The Internal Revenue Service announced Friday that it is shifting its attention to wealthy taxpayers, partnerships and other high earners "that have seen sharp drops in audit rates" during the past decade.
The new compliance initiative, funded by the Inflation Reduction Act, "will be driven with the help of improved technology as well as Artificial Intelligence that will help IRS compliance teams better detect tax cheating, identify emerging compliance threats and improve case selection tools to avoid burdening taxpayers with needless 'no-change' audits," the agency explained Friday.

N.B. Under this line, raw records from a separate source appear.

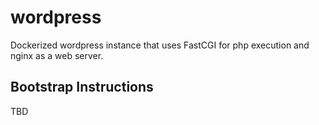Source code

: # wordpress

Dockerized wordpress instance that uses FastCGI for php execution and nginx as a web server.

## Bootstrap Instructions

TBD
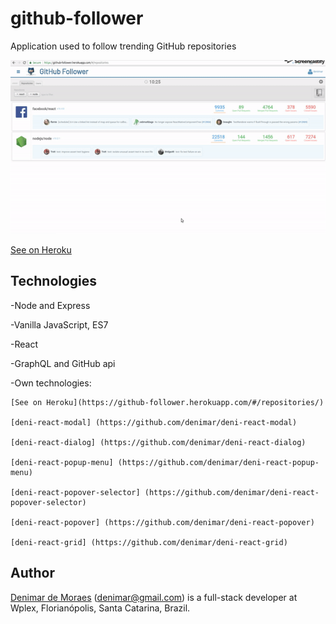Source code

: # github-follower
Application used to follow trending GitHub repositories

![alt text](https://raw.githubusercontent.com/denimar/github-follower/master/github-follower.gif)


[See on Heroku](https://github-follower.herokuapp.com/#/repositories/)

## Technologies
  -Node and Express
  
  -Vanilla JavaScript, ES7
  
  -React
  
  -GraphQL and GitHub api
  
  -Own technologies:
  
    [See on Heroku](https://github-follower.herokuapp.com/#/repositories/)
  
    [deni-react-modal] (https://github.com/denimar/deni-react-modal)    
    
    [deni-react-dialog] (https://github.com/denimar/deni-react-dialog)
    
    [deni-react-popup-menu] (https://github.com/denimar/deni-react-popup-menu)
    
    [deni-react-popover-selector] (https://github.com/denimar/deni-react-popover-selector)
    
    [deni-react-popover] (https://github.com/denimar/deni-react-popover)
    
    [deni-react-grid] (https://github.com/denimar/deni-react-grid)
    
    
## Author

[Denimar de Moraes](http://github.com/denimar) (denimar@gmail.com) is a full-stack developer at Wplex, Florianópolis, Santa Catarina, Brazil.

As part of the effort, the IRS said that it "will also ensure audit rates do not increase for those earning less than $400,000 a year" as well as add "new fairness safeguards for those claiming the Earned Income Tax Credit."
The effort "makes good on the promise of the Inflation Reduction Act to ensure the IRS holds our wealthiest filers accountable to pay the full amount of what they owe," said IRS Commissioner Danny Werfel in a statement.
"The years of underfunding that predated the Inflation Reduction Act led to the lowest audit rate of wealthy filers in our history," Werfel continued. "I am committed to reversing this trend, making sure that new funding will mean more effective compliance efforts on the wealthy, while middle- and low-income filers will continue to see no change in historically low pre-IRA audit rates for years to come."
Werfel stated that "it's critical that the agency addresses fundamental gaps in tax compliance that have grown during the last decade," adding that the agency "will increase our compliance efforts on those posing the greatest risk to our nation's tax system, whether it's the wealthy looking to dodge paying their fair share or promoters aggressively peddling abusive schemes."
The IRS announced a sweeping list of changes, including prioritizing high-income cases.
In the "High Wealth, High Balance Due Taxpayer Field Initiative," the IRS states, it "will intensify work on taxpayers with total positive income above $1 million that have more than $250,000 in recognized tax debt."
Building off "earlier successes that collected $38 million from more than 175 high-income earners," the IRS said it "will have dozens of Revenue Officers focusing on these high-end collection cases in FY 2024."
The IRS states that it's working to expand this effort, "contacting about 1,600 taxpayers in this category that owe hundreds of millions of dollars in taxes."